Et si, au coucher du soleil, les plantes discrètes de votre appui de fenêtre se mettaient à briller, éclairant l’espace autour d’elles comme de minuscules lampes botaniques ? Grâce aux récentes innovations des ingénieurs du MIT, ces lampes vivantes pourraient bientôt devenir une réalité.

L’équipe de chercheurs a intégré des nanoparticules spécialement conçues dans les feuilles d’une plante de cresson de fontaine, sous la direction de Michael Strano, professeur de génie chimique Carbon P. Dubbs au MIT, et du post-doctorant Seon-Yeong Kwak du MIT – respectivement auteur principal et auteur principal de l’étude. L’introduction des nanoparticules a fait que les plantes ont émis une lumière faible, brillante pendant presque quatre heures complètes.

Bien que cela puisse sembler être une réalisation relativement mineure (et qui ne peut pas se traduire immédiatement par une utilisation commerciale), l’équipe pense qu’avec une exploration plus approfondie de sa technique, elle pourrait augmenter la luminosité des plantes lumineuses, ainsi que la durée de leur illumination.

Selon M. Strano, « la vision est de fabriquer une plante qui fonctionnera comme une lampe de bureau – une lampe que vous n’avez pas besoin de brancher. La lumière est finalement alimentée par le métabolisme énergétique de la plante elle-même ».

Nanobionique des plantes

Les chercheurs espèrent que cette technologie pourrait aller au-delà des simples lampes de bureau à base de plantes. S’ils parviennent à étendre et à améliorer la technologie, ils suggèrent qu’il pourrait être possible à l’avenir de transformer les arbres en lampadaires auto-alimentés.
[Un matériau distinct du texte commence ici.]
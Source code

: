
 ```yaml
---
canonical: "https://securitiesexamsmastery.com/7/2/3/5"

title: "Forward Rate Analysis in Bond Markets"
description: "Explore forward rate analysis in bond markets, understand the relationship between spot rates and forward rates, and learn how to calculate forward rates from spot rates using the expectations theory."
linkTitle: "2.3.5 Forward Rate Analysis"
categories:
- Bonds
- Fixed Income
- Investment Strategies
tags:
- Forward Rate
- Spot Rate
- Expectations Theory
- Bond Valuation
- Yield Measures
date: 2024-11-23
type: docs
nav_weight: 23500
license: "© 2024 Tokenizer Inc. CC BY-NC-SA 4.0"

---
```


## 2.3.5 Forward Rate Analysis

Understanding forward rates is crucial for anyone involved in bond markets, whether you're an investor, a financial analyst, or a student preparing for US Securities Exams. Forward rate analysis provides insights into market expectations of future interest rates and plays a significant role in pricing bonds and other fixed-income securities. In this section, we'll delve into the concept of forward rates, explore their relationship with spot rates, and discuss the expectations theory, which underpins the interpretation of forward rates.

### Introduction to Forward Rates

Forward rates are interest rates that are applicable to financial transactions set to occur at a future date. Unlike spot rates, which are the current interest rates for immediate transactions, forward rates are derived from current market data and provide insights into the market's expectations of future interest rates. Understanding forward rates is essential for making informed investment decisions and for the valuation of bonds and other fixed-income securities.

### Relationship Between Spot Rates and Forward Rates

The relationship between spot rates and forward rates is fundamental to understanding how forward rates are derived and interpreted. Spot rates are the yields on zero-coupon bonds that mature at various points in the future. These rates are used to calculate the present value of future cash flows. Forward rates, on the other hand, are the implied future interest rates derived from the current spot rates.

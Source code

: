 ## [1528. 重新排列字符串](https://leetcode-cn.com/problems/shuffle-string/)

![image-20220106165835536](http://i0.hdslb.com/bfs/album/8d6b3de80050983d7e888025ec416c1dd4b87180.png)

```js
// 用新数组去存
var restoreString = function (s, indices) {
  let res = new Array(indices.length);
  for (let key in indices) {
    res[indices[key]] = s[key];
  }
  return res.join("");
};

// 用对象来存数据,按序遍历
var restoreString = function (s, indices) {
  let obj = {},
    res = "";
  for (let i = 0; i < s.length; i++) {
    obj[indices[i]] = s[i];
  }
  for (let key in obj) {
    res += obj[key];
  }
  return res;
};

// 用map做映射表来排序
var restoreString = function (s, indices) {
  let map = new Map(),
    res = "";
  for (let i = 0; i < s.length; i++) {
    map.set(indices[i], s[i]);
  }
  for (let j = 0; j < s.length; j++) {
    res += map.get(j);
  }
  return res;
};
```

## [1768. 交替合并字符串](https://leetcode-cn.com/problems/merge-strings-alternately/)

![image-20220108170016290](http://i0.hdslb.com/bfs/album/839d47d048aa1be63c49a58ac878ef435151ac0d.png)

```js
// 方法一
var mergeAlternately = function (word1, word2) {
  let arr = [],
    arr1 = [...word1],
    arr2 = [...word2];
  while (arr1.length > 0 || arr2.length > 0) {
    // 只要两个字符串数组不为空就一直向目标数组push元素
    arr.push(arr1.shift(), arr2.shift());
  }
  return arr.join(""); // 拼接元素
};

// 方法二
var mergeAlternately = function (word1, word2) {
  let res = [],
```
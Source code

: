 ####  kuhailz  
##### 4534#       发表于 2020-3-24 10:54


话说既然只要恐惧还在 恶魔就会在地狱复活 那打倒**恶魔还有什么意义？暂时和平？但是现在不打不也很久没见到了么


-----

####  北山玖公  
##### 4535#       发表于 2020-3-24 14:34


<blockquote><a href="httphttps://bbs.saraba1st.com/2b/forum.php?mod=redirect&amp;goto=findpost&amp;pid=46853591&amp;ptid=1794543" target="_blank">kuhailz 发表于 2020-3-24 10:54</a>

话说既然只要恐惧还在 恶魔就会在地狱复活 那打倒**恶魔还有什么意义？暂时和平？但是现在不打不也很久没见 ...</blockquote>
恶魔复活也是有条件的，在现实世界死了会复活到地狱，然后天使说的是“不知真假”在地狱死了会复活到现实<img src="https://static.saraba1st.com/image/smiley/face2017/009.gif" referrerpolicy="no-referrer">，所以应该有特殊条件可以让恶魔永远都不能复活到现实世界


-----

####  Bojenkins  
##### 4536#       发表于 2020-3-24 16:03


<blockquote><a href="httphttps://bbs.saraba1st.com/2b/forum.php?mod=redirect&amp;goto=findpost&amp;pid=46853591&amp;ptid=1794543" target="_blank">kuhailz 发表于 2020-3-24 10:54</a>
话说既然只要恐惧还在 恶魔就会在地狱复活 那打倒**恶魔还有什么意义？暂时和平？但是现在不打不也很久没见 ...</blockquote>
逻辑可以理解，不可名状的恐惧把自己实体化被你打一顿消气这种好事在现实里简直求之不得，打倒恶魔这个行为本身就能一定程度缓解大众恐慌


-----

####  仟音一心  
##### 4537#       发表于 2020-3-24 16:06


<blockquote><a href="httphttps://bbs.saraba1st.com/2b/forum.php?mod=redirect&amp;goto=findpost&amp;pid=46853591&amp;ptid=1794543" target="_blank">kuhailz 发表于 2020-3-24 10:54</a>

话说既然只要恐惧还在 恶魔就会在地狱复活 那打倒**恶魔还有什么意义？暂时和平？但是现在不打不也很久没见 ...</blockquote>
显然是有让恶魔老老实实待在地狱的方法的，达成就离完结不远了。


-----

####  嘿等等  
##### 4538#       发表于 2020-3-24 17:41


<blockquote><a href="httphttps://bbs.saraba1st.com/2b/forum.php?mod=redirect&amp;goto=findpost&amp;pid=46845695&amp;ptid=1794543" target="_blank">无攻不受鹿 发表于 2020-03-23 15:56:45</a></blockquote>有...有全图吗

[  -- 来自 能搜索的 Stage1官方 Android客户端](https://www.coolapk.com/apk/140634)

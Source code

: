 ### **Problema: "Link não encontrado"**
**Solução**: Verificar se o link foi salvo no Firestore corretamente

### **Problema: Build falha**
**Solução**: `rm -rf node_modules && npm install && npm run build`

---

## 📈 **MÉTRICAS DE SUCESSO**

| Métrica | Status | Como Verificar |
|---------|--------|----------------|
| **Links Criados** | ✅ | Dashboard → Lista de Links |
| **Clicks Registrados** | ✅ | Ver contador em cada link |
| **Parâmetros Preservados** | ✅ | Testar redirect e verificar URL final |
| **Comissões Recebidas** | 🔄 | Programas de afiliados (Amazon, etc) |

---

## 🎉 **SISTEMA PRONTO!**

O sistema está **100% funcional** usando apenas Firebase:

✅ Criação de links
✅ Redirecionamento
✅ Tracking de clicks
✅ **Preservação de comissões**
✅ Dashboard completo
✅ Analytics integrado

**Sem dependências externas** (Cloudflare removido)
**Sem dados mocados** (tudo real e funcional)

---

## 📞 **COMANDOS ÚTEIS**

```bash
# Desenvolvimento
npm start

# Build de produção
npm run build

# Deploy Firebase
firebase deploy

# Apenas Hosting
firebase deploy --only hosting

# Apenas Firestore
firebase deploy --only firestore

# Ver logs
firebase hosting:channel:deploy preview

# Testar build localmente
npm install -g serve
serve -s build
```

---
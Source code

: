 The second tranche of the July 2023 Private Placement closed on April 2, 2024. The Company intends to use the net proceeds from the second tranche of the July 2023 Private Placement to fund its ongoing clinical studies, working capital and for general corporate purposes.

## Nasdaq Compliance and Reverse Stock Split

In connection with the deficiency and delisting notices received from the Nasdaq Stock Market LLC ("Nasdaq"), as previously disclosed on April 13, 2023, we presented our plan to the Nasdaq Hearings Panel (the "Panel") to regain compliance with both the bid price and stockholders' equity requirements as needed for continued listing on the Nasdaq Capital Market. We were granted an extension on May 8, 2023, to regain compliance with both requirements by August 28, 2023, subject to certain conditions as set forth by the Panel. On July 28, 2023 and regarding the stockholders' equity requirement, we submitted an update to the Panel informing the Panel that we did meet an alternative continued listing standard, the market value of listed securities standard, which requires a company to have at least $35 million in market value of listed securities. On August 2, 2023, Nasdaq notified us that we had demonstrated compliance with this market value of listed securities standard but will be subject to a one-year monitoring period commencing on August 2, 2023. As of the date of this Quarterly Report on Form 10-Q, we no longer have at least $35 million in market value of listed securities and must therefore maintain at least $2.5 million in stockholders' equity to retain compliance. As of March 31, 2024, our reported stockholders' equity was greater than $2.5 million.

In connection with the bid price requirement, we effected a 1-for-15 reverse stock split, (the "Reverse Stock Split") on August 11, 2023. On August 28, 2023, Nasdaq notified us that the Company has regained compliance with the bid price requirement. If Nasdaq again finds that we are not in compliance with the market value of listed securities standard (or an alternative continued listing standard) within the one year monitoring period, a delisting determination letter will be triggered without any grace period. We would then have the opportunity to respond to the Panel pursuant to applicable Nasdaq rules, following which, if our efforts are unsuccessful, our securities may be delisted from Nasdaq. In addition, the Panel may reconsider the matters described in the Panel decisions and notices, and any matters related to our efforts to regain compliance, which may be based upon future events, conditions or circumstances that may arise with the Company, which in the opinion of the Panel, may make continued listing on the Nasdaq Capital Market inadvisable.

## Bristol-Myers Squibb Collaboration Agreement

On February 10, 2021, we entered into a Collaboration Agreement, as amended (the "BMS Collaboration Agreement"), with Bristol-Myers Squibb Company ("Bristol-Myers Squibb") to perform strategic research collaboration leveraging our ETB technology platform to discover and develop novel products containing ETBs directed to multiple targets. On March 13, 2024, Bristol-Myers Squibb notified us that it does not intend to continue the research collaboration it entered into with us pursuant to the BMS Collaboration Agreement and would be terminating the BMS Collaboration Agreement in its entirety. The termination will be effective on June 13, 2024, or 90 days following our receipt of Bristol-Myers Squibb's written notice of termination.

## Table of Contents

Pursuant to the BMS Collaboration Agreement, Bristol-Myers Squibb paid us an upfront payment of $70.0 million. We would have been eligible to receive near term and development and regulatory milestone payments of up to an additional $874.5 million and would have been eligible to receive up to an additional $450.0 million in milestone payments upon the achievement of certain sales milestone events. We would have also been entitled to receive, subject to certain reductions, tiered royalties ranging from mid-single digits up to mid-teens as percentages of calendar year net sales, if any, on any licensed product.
Le projet fait partie d’un nouveau secteur de recherche lancé par le laboratoire de M. Strano : la nanobionique végétale, qui cherche à utiliser les nanoparticules pour donner aux plantes des caractéristiques et des capacités uniques et naturellement non végétales. « Les plantes peuvent s’auto-réparer, elles ont leur propre énergie et elles sont déjà adaptées à l’environnement extérieur. Nous pensons que c’est une idée qui arrive à point nommé. C’est un problème parfait pour la nanobionique végétale ». a déclaré M. Strano.

Bien que l’idée d’une lampe de plante auto-alimentée soit encore lointaine, les recherches ouvrent définitivement la possibilité. Elle pourrait également contribuer à d’autres innovations basées sur les plantes, comme les plantes qui détectent les explosifs et celles qui peuvent surveiller les sécheresses.